Work instruction =>
A faithful copy of all the data is the goal; omit the pictures.

-- Opening Marker --

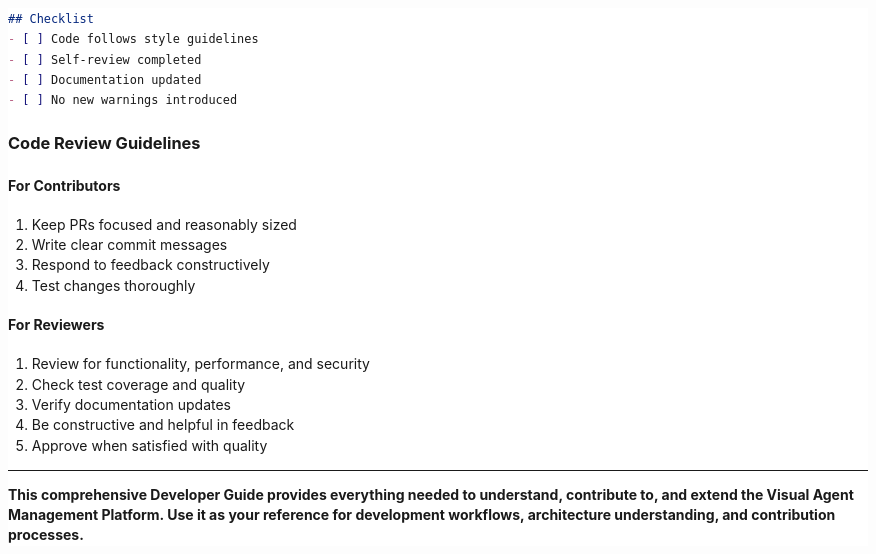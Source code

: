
 ```markdown
## Checklist
- [ ] Code follows style guidelines
- [ ] Self-review completed
- [ ] Documentation updated
- [ ] No new warnings introduced
```

### **Code Review Guidelines**

#### **For Contributors**
1. Keep PRs focused and reasonably sized
2. Write clear commit messages
3. Respond to feedback constructively
4. Test changes thoroughly

#### **For Reviewers**
1. Review for functionality, performance, and security
2. Check test coverage and quality
3. Verify documentation updates
4. Be constructive and helpful in feedback
5. Approve when satisfied with quality

---

**This comprehensive Developer Guide provides everything needed to understand, contribute to, and extend the Visual Agent Management Platform. Use it as your reference for development workflows, architecture understanding, and contribution processes.**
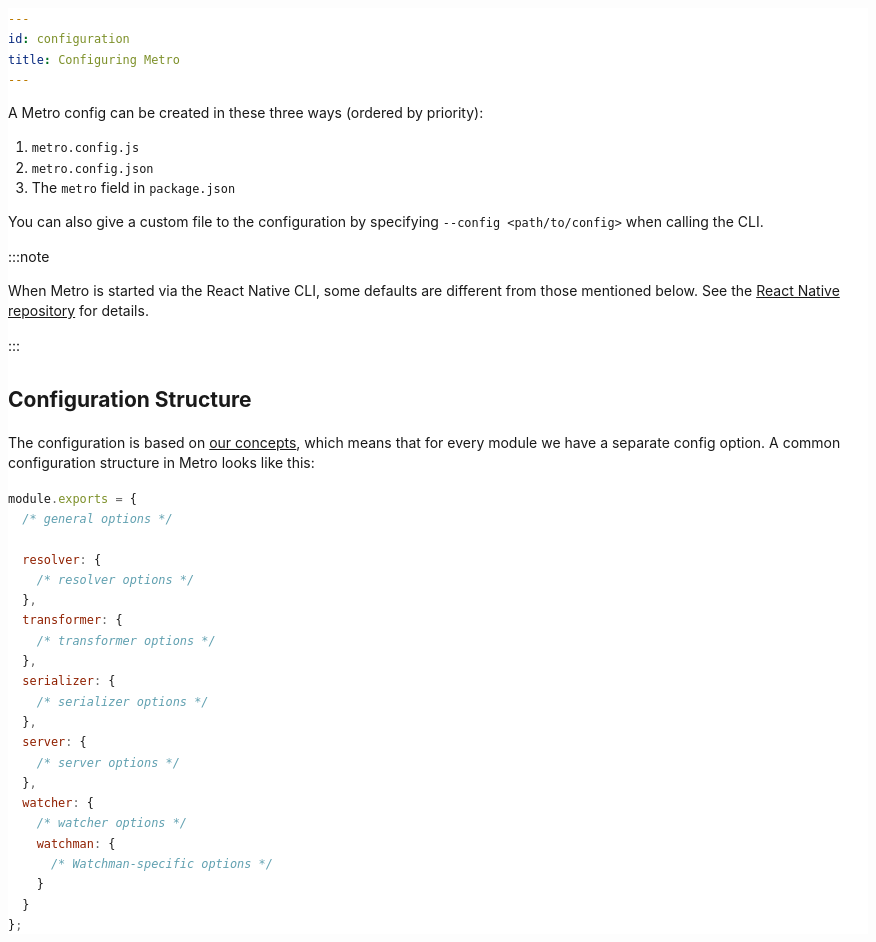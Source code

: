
 ```yaml
---
id: configuration
title: Configuring Metro
---
```


A Metro config can be created in these three ways (ordered by priority):

1.  `metro.config.js`
2.  `metro.config.json`
3.  The `metro` field in `package.json`

You can also give a custom file to the configuration by specifying `--config <path/to/config>` when calling the CLI.

:::note

When Metro is started via the React Native CLI, some defaults are different from those mentioned below.
See the [React Native repository](https://github.com/react-native-community/cli/blob/main/packages/cli-plugin-metro/src/tools/loadMetroConfig.ts) for details.

:::

## Configuration Structure

The configuration is based on [our concepts](./Concepts.md), which means that for every module we have a separate config option. A common configuration structure in Metro looks like this:

```js
module.exports = {
  /* general options */

  resolver: {
    /* resolver options */
  },
  transformer: {
    /* transformer options */
  },
  serializer: {
    /* serializer options */
  },
  server: {
    /* server options */
  },
  watcher: {
    /* watcher options */
    watchman: {
      /* Watchman-specific options */
    }
  }
};
```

-- Closing Marker --

Result of this exercise =>
Source code

:
 ```markdown
## Checklist
- [ ] Code follows style guidelines
- [ ] Self-review completed
- [ ] Documentation updated
- [ ] No new warnings introduced
```

### **Code Review Guidelines**

#### **For Contributors**
1. Keep PRs focused and reasonably sized
2. Write clear commit messages
3. Respond to feedback constructively
4. Test changes thoroughly

#### **For Reviewers**
1. Review for functionality, performance, and security
2. Check test coverage and quality
3. Verify documentation updates
4. Be constructive and helpful in feedback
5. Approve when satisfied with quality

---

**This comprehensive Developer Guide provides everything needed to understand, contribute to, and extend the Visual Agent Management Platform. Use it as your reference for development workflows, architecture understanding, and contribution processes.**
Source code

:
 ```yaml
---
id: configuration
title: Configuring Metro
---
```


A Metro config can be created in these three ways (ordered by priority):

1.  `metro.config.js`
2.  `metro.config.json`
3.  The `metro` field in `package.json`

You can also give a custom file to the configuration by specifying `--config <path/to/config>` when calling the CLI.

:::note

When Metro is started via the React Native CLI, some defaults are different from those mentioned below.
See the [React Native repository](https://github.com/react-native-community/cli/blob/main/packages/cli-plugin-metro/src/tools/loadMetroConfig.ts) for details.

:::

## Configuration Structure

The configuration is based on [our concepts](./Concepts.md), which means that for every module we have a separate config option. A common configuration structure in Metro looks like this:

```js
module.exports = {
  /* general options */

  resolver: {
    /* resolver options */
  },
  transformer: {
    /* transformer options */
  },
  serializer: {
    /* serializer options */
  },
  server: {
    /* server options */
  },
  watcher: {
    /* watcher options */
    watchman: {
      /* Watchman-specific options */
    }
  }
};
```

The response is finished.